**What to produce**: In the response, each entry below should appear again exactly as given.

**Source records**:

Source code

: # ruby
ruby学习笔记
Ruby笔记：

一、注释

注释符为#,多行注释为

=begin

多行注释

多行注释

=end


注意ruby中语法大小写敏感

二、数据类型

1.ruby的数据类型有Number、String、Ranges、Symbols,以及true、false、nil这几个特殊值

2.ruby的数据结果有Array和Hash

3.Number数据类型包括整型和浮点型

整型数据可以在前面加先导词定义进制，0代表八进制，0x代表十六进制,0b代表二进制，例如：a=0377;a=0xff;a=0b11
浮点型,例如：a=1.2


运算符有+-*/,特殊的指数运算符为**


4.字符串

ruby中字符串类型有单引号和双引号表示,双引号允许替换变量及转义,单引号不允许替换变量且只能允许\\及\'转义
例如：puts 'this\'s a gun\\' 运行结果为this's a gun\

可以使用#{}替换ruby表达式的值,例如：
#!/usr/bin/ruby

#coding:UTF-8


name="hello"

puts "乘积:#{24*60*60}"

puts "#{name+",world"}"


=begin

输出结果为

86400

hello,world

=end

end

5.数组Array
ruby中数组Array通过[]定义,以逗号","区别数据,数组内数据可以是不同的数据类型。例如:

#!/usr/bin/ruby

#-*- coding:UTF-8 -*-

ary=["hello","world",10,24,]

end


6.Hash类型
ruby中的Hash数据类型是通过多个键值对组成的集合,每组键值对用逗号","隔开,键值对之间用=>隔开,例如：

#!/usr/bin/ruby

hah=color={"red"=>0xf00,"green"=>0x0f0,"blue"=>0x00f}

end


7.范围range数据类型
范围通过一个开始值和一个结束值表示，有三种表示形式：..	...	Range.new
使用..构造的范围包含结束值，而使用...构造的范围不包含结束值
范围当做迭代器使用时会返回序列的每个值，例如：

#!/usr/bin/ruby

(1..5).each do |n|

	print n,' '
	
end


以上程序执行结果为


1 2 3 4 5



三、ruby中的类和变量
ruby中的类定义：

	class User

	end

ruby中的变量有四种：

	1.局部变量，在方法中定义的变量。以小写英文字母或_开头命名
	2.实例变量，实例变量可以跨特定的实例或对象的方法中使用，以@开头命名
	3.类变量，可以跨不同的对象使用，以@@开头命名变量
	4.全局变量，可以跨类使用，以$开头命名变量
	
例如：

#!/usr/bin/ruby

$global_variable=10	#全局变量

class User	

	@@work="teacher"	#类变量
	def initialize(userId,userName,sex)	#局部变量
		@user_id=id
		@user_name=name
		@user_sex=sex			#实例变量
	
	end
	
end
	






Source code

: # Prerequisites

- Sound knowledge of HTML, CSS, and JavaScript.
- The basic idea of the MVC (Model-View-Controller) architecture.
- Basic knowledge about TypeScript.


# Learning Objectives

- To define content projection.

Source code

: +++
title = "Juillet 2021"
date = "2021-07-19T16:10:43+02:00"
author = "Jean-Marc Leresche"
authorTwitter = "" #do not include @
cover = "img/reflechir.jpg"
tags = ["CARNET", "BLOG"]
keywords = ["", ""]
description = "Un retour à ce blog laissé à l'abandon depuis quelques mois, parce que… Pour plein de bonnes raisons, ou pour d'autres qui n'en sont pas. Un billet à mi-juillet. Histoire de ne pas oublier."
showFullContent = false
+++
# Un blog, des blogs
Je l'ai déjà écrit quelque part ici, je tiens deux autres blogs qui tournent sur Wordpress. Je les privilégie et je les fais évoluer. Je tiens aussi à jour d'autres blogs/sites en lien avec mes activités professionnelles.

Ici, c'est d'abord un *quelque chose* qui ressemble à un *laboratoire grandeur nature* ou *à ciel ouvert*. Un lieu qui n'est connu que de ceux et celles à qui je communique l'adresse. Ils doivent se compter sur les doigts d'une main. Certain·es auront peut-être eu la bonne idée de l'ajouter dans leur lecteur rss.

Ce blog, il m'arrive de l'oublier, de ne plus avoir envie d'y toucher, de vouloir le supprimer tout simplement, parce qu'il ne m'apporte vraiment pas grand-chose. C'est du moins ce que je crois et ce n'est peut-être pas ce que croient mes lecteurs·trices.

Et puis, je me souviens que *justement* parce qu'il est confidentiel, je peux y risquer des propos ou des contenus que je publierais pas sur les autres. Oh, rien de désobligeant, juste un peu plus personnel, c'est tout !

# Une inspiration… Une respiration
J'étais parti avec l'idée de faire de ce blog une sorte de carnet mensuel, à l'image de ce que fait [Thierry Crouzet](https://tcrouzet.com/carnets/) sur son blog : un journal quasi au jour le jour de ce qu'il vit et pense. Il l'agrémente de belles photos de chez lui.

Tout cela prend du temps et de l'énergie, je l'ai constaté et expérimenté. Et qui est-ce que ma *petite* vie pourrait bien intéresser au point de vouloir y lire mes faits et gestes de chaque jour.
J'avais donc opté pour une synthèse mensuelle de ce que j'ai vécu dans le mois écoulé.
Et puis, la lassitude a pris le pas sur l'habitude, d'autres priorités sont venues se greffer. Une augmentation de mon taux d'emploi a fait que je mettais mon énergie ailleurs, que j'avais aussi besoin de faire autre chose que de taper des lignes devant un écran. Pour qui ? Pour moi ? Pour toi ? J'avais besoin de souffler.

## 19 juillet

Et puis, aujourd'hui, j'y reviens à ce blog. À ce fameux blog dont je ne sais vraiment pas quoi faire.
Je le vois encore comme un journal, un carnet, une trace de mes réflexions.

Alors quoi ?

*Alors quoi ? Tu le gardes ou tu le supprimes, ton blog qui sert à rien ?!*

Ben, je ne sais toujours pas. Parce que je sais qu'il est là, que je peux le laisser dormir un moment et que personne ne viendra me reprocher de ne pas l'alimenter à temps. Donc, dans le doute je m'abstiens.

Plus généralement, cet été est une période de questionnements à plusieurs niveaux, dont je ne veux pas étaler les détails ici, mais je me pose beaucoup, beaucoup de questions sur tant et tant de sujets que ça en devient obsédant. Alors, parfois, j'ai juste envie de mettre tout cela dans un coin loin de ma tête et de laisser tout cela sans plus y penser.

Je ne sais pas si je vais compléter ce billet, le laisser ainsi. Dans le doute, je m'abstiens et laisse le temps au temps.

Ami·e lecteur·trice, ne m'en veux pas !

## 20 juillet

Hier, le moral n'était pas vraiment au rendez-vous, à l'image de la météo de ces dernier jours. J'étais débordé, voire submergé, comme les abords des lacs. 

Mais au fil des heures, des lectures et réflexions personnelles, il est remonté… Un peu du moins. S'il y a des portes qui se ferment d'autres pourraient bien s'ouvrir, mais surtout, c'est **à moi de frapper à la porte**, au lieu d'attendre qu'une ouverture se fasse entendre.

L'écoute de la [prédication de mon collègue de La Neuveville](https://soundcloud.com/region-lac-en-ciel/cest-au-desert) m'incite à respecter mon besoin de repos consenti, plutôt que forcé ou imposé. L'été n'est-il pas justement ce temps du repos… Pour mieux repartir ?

**Task output**:
Source code

: # ruby
ruby学习笔记
Ruby笔记：

一、注释

注释符为#,多行注释为

=begin

多行注释

多行注释

=end


注意ruby中语法大小写敏感

二、数据类型

1.ruby的数据类型有Number、String、Ranges、Symbols,以及true、false、nil这几个特殊值

2.ruby的数据结果有Array和Hash

3.Number数据类型包括整型和浮点型

整型数据可以在前面加先导词定义进制，0代表八进制，0x代表十六进制,0b代表二进制，例如：a=0377;a=0xff;a=0b11
浮点型,例如：a=1.2


运算符有+-*/,特殊的指数运算符为**


4.字符串

ruby中字符串类型有单引号和双引号表示,双引号允许替换变量及转义,单引号不允许替换变量且只能允许\\及\'转义
例如：puts 'this\'s a gun\\' 运行结果为this's a gun\

可以使用#{}替换ruby表达式的值,例如：
#!/usr/bin/ruby

#coding:UTF-8


name="hello"

puts "乘积:#{24*60*60}"

puts "#{name+",world"}"


=begin

输出结果为

86400

hello,world

=end

end

5.数组Array
ruby中数组Array通过[]定义,以逗号","区别数据,数组内数据可以是不同的数据类型。例如:

#!/usr/bin/ruby

#-*- coding:UTF-8 -*-

ary=["hello","world",10,24,]

end


6.Hash类型
ruby中的Hash数据类型是通过多个键值对组成的集合,每组键值对用逗号","隔开,键值对之间用=>隔开,例如：

#!/usr/bin/ruby

hah=color={"red"=>0xf00,"green"=>0x0f0,"blue"=>0x00f}

end


7.范围range数据类型
范围通过一个开始值和一个结束值表示，有三种表示形式：..	...	Range.new
使用..构造的范围包含结束值，而使用...构造的范围不包含结束值
范围当做迭代器使用时会返回序列的每个值，例如：

#!/usr/bin/ruby

(1..5).each do |n|

	print n,' '
	
end


以上程序执行结果为


1 2 3 4 5



三、ruby中的类和变量
ruby中的类定义：

	class User

	end

ruby中的变量有四种：

	1.局部变量，在方法中定义的变量。以小写英文字母或_开头命名
	2.实例变量，实例变量可以跨特定的实例或对象的方法中使用，以@开头命名
	3.类变量，可以跨不同的对象使用，以@@开头命名变量
	4.全局变量，可以跨类使用，以$开头命名变量
	
例如：

#!/usr/bin/ruby

$global_variable=10	#全局变量

class User	

	@@work="teacher"	#类变量
	def initialize(userId,userName,sex)	#局部变量
		@user_id=id
		@user_name=name
		@user_sex=sex			#实例变量
	
	end
	
end
	






Source code

: # Prerequisites

- Sound knowledge of HTML, CSS, and JavaScript.
- The basic idea of the MVC (Model-View-Controller) architecture.
- Basic knowledge about TypeScript.


# Learning Objectives

- To define content projection.

Source code

: +++
title = "Juillet 2021"
date = "2021-07-19T16:10:43+02:00"
author = "Jean-Marc Leresche"
authorTwitter = "" #do not include @
cover = "img/reflechir.jpg"
tags = ["CARNET", "BLOG"]
keywords = ["", ""]
description = "Un retour à ce blog laissé à l'abandon depuis quelques mois, parce que… Pour plein de bonnes raisons, ou pour d'autres qui n'en sont pas. Un billet à mi-juillet. Histoire de ne pas oublier."
showFullContent = false
+++
# Un blog, des blogs
Je l'ai déjà écrit quelque part ici, je tiens deux autres blogs qui tournent sur Wordpress. Je les privilégie et je les fais évoluer. Je tiens aussi à jour d'autres blogs/sites en lien avec mes activités professionnelles.

Ici, c'est d'abord un *quelque chose* qui ressemble à un *laboratoire grandeur nature* ou *à ciel ouvert*. Un lieu qui n'est connu que de ceux et celles à qui je communique l'adresse. Ils doivent se compter sur les doigts d'une main. Certain·es auront peut-être eu la bonne idée de l'ajouter dans leur lecteur rss.

Ce blog, il m'arrive de l'oublier, de ne plus avoir envie d'y toucher, de vouloir le supprimer tout simplement, parce qu'il ne m'apporte vraiment pas grand-chose. C'est du moins ce que je crois et ce n'est peut-être pas ce que croient mes lecteurs·trices.

Et puis, je me souviens que *justement* parce qu'il est confidentiel, je peux y risquer des propos ou des contenus que je publierais pas sur les autres. Oh, rien de désobligeant, juste un peu plus personnel, c'est tout !

# Une inspiration… Une respiration
J'étais parti avec l'idée de faire de ce blog une sorte de carnet mensuel, à l'image de ce que fait [Thierry Crouzet](https://tcrouzet.com/carnets/) sur son blog : un journal quasi au jour le jour de ce qu'il vit et pense. Il l'agrémente de belles photos de chez lui.

Tout cela prend du temps et de l'énergie, je l'ai constaté et expérimenté. Et qui est-ce que ma *petite* vie pourrait bien intéresser au point de vouloir y lire mes faits et gestes de chaque jour.
J'avais donc opté pour une synthèse mensuelle de ce que j'ai vécu dans le mois écoulé.
Et puis, la lassitude a pris le pas sur l'habitude, d'autres priorités sont venues se greffer. Une augmentation de mon taux d'emploi a fait que je mettais mon énergie ailleurs, que j'avais aussi besoin de faire autre chose que de taper des lignes devant un écran. Pour qui ? Pour moi ? Pour toi ? J'avais besoin de souffler.

## 19 juillet

Et puis, aujourd'hui, j'y reviens à ce blog. À ce fameux blog dont je ne sais vraiment pas quoi faire.
Je le vois encore comme un journal, un carnet, une trace de mes réflexions.

Alors quoi ?

*Alors quoi ? Tu le gardes ou tu le supprimes, ton blog qui sert à rien ?!*

Ben, je ne sais toujours pas. Parce que je sais qu'il est là, que je peux le laisser dormir un moment et que personne ne viendra me reprocher de ne pas l'alimenter à temps. Donc, dans le doute je m'abstiens.

Plus généralement, cet été est une période de questionnements à plusieurs niveaux, dont je ne veux pas étaler les détails ici, mais je me pose beaucoup, beaucoup de questions sur tant et tant de sujets que ça en devient obsédant. Alors, parfois, j'ai juste envie de mettre tout cela dans un coin loin de ma tête et de laisser tout cela sans plus y penser.

Je ne sais pas si je vais compléter ce billet, le laisser ainsi. Dans le doute, je m'abstiens et laisse le temps au temps.

Ami·e lecteur·trice, ne m'en veux pas !

## 20 juillet

Hier, le moral n'était pas vraiment au rendez-vous, à l'image de la météo de ces dernier jours. J'étais débordé, voire submergé, comme les abords des lacs. 

Mais au fil des heures, des lectures et réflexions personnelles, il est remonté… Un peu du moins. S'il y a des portes qui se ferment d'autres pourraient bien s'ouvrir, mais surtout, c'est **à moi de frapper à la porte**, au lieu d'attendre qu'une ouverture se fasse entendre.

L'écoute de la [prédication de mon collègue de La Neuveville](https://soundcloud.com/region-lac-en-ciel/cest-au-desert) m'incite à respecter mon besoin de repos consenti, plutôt que forcé ou imposé. L'été n'est-il pas justement ce temps du repos… Pour mieux repartir ?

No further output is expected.